> [Task inputs]

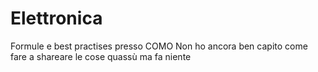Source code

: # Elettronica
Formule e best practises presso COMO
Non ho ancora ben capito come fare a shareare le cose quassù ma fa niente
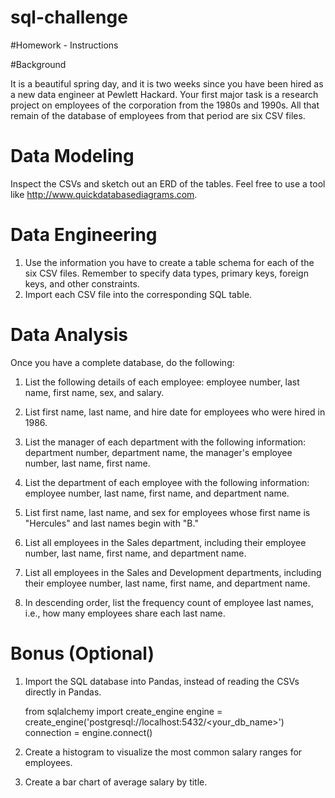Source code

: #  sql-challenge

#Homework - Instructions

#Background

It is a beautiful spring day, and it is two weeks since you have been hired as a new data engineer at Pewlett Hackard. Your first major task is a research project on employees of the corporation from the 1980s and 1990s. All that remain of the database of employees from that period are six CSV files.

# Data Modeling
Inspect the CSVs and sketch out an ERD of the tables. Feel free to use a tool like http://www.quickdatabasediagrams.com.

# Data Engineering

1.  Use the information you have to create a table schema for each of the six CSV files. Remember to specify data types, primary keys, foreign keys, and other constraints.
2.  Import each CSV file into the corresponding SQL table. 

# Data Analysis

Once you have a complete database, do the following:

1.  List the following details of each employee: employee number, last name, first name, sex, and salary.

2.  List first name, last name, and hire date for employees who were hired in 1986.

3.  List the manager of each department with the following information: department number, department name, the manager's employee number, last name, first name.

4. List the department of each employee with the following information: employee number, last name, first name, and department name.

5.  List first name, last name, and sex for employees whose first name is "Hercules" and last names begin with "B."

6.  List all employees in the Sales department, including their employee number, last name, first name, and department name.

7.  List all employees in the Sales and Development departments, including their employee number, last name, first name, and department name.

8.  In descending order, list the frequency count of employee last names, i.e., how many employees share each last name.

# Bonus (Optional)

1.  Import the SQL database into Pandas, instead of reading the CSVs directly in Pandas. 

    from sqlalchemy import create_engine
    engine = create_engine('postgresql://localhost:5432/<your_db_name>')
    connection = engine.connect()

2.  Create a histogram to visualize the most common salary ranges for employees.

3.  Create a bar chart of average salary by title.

> [Your objective] Please reproduce the listing exactly from its opening line through the line that contains "#Background", both included, with all pictures omitted.

> [Final answer]
Source code

: # Elettronica
Formule e best practises presso COMO
Non ho ancora ben capito come fare a shareare le cose quassù ma fa niente
Source code

: #  sql-challenge

#Homework - Instructions

#Background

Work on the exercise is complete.